> Task instructions:
Looking at the listing below, retype exactly the lines starting at the one containing "Los administradores de" and ending at the one containing "## Mejoras de", both included, and nothing else.

> Supplied entries:
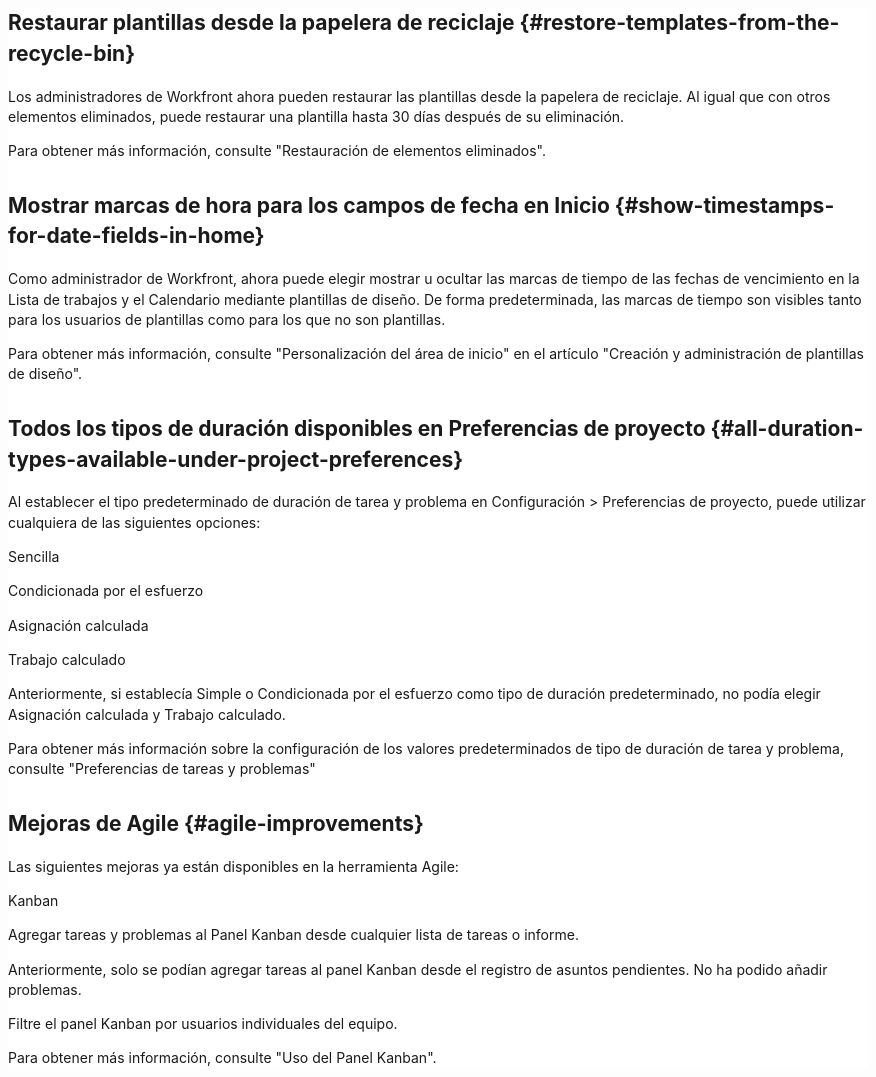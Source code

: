 ## Restaurar plantillas desde la papelera de reciclaje {#restore-templates-from-the-recycle-bin}

Los administradores de Workfront ahora pueden restaurar las plantillas desde la papelera de reciclaje. Al igual que con otros elementos eliminados, puede restaurar una plantilla hasta 30 días después de su eliminación.

Para obtener más información, consulte &quot;Restauración de elementos eliminados&quot;.

## Mostrar marcas de hora para los campos de fecha en Inicio {#show-timestamps-for-date-fields-in-home}

Como administrador de Workfront, ahora puede elegir mostrar u ocultar las marcas de tiempo de las fechas de vencimiento en la Lista de trabajos y el Calendario mediante plantillas de diseño. De forma predeterminada, las marcas de tiempo son visibles tanto para los usuarios de plantillas como para los que no son plantillas.

Para obtener más información, consulte &quot;Personalización del área de inicio&quot; en el artículo &quot;Creación y administración de plantillas de diseño&quot;.

## Todos los tipos de duración disponibles en Preferencias de proyecto {#all-duration-types-available-under-project-preferences}

Al establecer el tipo predeterminado de duración de tarea y problema en Configuración > Preferencias de proyecto, puede utilizar cualquiera de las siguientes opciones:

Sencilla

Condicionada por el esfuerzo

Asignación calculada

Trabajo calculado

Anteriormente, si establecía Simple o Condicionada por el esfuerzo como tipo de duración predeterminado, no podía elegir Asignación calculada y Trabajo calculado.

Para obtener más información sobre la configuración de los valores predeterminados de tipo de duración de tarea y problema, consulte &quot;Preferencias de tareas y problemas&quot;

## Mejoras de Agile {#agile-improvements}

Las siguientes mejoras ya están disponibles en la herramienta Agile:

Kanban

Agregar tareas y problemas al Panel Kanban desde cualquier lista de tareas o informe.

Anteriormente, solo se podían agregar tareas al panel Kanban desde el registro de asuntos pendientes. No ha podido añadir problemas.

Filtre el panel Kanban por usuarios individuales del equipo.

Para obtener más información, consulte &quot;Uso del Panel Kanban&quot;.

> Reply to the exercise:
Los administradores de Workfront ahora pueden restaurar las plantillas desde la papelera de reciclaje. Al igual que con otros elementos eliminados, puede restaurar una plantilla hasta 30 días después de su eliminación.

Para obtener más información, consulte &quot;Restauración de elementos eliminados&quot;.

## Mostrar marcas de hora para los campos de fecha en Inicio {#show-timestamps-for-date-fields-in-home}

Como administrador de Workfront, ahora puede elegir mostrar u ocultar las marcas de tiempo de las fechas de vencimiento en la Lista de trabajos y el Calendario mediante plantillas de diseño. De forma predeterminada, las marcas de tiempo son visibles tanto para los usuarios de plantillas como para los que no son plantillas.

Para obtener más información, consulte &quot;Personalización del área de inicio&quot; en el artículo &quot;Creación y administración de plantillas de diseño&quot;.

## Todos los tipos de duración disponibles en Preferencias de proyecto {#all-duration-types-available-under-project-preferences}

Al establecer el tipo predeterminado de duración de tarea y problema en Configuración > Preferencias de proyecto, puede utilizar cualquiera de las siguientes opciones:

Sencilla

Condicionada por el esfuerzo

Asignación calculada

Trabajo calculado

Anteriormente, si establecía Simple o Condicionada por el esfuerzo como tipo de duración predeterminado, no podía elegir Asignación calculada y Trabajo calculado.

Para obtener más información sobre la configuración de los valores predeterminados de tipo de duración de tarea y problema, consulte &quot;Preferencias de tareas y problemas&quot;

## Mejoras de Agile {#agile-improvements}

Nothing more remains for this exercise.